Dans un premier temps, nous nous emploierons à mettre en évidence la temporalité spécifique des vécus dans
lesquels se constituent les représentations de l’imagination et celles de la phantasía. Nous allons voir que ces
vécus, qui sont présentifiants (vergegenwärtigende) – c’est-à-dire qui rendent (de nouveau) présent ce qui a été
présent mais qui est maintenant absent –, s’opposent de façon évidente aux vécus présentants (gegenwärtigende)
de la perception qui, eux, donnent une objectité de façon originaire. De façon générale, nous l’avons déjà évoqué
dans le chapitre précédent, il ne s’agit pas ici d’une description psychologique de rapports de causalité, mais d’une
analyse phénoménologique de la donation adéquate de phénomènes et de ce qui les constitue d’un point de vue
réel (reell).
Ce qui présente, selon Husserl, le grand progrès de ses recherches par rapport à Brentano et à d’autres
descriptions « psychologiques » de la fin du XIXème siècle, c’est l’acquisition du concept de l’appréhension
objectivante (avec le schéma qu’il induit – le « schéma appréhension/contenu d’appréhension » : selon ce schéma,
rappelons ce résultat du premier chapitre, l’apparition ou la donation d’un objet s’explique par le fait qu’un
contenu sensible est « animé », « appréhendé », et ce, en vertu d’un acte intentionnel que Husserl appelle
justement « appréhension » (Auffassung)).

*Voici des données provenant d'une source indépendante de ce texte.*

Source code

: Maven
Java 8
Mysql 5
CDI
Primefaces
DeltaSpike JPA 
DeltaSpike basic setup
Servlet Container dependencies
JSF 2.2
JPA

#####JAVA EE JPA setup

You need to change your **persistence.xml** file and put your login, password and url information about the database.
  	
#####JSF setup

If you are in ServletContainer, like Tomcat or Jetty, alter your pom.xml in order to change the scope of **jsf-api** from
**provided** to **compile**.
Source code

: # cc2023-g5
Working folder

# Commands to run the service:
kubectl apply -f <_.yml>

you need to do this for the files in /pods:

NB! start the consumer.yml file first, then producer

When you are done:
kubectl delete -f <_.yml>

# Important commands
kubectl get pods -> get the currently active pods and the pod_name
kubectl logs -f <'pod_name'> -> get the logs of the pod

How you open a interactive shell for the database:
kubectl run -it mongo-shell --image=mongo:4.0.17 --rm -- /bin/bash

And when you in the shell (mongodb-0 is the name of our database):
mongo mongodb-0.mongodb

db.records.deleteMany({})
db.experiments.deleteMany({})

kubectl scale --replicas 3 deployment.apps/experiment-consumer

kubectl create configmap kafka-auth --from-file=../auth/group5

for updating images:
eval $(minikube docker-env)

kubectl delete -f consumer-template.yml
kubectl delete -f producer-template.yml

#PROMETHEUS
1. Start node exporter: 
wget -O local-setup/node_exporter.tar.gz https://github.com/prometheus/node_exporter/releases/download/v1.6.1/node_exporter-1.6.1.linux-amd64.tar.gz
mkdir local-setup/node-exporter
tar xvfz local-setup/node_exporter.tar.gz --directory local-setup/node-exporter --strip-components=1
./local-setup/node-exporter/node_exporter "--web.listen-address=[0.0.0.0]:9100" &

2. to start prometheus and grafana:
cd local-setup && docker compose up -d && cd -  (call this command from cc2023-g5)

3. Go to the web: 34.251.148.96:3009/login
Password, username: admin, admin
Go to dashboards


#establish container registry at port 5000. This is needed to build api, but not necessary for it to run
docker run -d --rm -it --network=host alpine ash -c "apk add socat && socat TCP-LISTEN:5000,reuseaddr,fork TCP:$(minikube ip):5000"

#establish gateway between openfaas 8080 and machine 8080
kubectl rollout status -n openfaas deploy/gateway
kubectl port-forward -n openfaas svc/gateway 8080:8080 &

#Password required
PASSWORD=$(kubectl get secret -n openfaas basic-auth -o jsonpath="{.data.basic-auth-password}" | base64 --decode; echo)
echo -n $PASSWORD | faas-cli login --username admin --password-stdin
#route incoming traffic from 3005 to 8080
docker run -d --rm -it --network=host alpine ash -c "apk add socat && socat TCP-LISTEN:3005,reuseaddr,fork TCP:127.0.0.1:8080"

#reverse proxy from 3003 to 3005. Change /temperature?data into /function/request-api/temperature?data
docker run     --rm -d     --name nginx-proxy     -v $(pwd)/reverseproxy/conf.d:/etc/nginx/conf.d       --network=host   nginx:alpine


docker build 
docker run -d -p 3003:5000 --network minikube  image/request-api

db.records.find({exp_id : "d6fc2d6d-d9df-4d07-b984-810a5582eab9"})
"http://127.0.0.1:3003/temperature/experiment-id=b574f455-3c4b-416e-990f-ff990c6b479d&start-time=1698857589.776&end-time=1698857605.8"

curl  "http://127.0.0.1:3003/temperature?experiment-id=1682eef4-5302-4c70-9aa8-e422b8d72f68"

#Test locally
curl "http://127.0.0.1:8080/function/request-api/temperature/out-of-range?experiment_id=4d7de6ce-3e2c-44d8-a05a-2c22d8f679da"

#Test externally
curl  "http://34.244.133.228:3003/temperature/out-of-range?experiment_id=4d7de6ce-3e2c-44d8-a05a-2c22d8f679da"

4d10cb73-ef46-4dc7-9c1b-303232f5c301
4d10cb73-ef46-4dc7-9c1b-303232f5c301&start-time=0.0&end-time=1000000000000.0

Ce schéma permet de prévenir les confusions – comme souvent dans
le cas des descriptions « génétiques » (au sens psychologique du terme) – entre ce qui relève de l’apparition
proprement dite (c’est-à-dire de l’objet), l’appréhension et le contenu d’appréhension.
Faut-il alors privilégier, pour pouvoir rendre compte de la constitution de la temporalité des représentations de
l’imagination et de la phantasía, le rôle des contenus d’appréhension ou des appréhensions ? Dans le § 5 du Cours,
Husserl pose à cet égard deux questions fondamentales :
1. Y a-t-il des différences – quant aux contenus d’appréhension – entre la perception et la phantasía ? S’agit-il, oui
ou non, dans les deux cas des mêmes contenus ou est-ce que les contenus d’appréhension de la perception et de
la phantasía se distinguent qualitativement (une distinction qui devra encore expliquer comment il est possible
d’appréhender un même objet tantôt comme perçu, tantôt comme « phantasmé ») ? Une telle question soulève
immédiatement une autre : selon quelle perspective est-il possible de faire la distinction entre les « phantasmata
» (en tant que contenus sensibles de la phantasía) et les sensations (en tant que contenus de perception) ? Est-ce
qu’il s’agit là d’une différence spécifique ? d’une différence eidétique ? d’une différence relevant de la genèse
psychologique ? d’une différence due à des fonctions d’appréhension différentes ? ou bien d’une différence d’une
autre « dimension » encore (laquelle serait-elle ?) ? Remarquons d’emblée que c’est cette intuition, de la part de
Husserl, d’une « autre dimension » qui sera approfondie par nous dans les développements qui suivent. En effet,
notre thèse est que cette différence est une différence temporelle et qu’elle pose le problème de la constitution
de la temporalité sur une base qui s’écartera considérablement des analyses relatives à la constitution de la
temporalité de la perception.
2. Ou bien y a-t-il des différences spécifiques entre les appréhensions de la perception et celles de la phantasía ?
Husserl note dès le § 6 du Cours que ce qui fait la véritable différence entre la perception et la phantasía concerne
non pas des origines génétiques (différence au niveau des origines des stimuli, différences de l’intensité, de la
vivacité (Aristote), de la plénitude (Bain), de la durabilité et de la fugacité et, enfin, de la variabilité), ni non plus
des « effets psychologiques » qui mettent également en jeu des relations causales (et non pas «
phénoménologiques »), mais une différence de nature quant à l’objectivation (Objektivierung). Il s’agira ainsi
d’établir – compte tenu de la perspective qui est la nôtre et que nous venons d’esquisser – en quoi c’est la
temporalité qui joue effectivement un rôle capital dans la constitution de ces différents objets.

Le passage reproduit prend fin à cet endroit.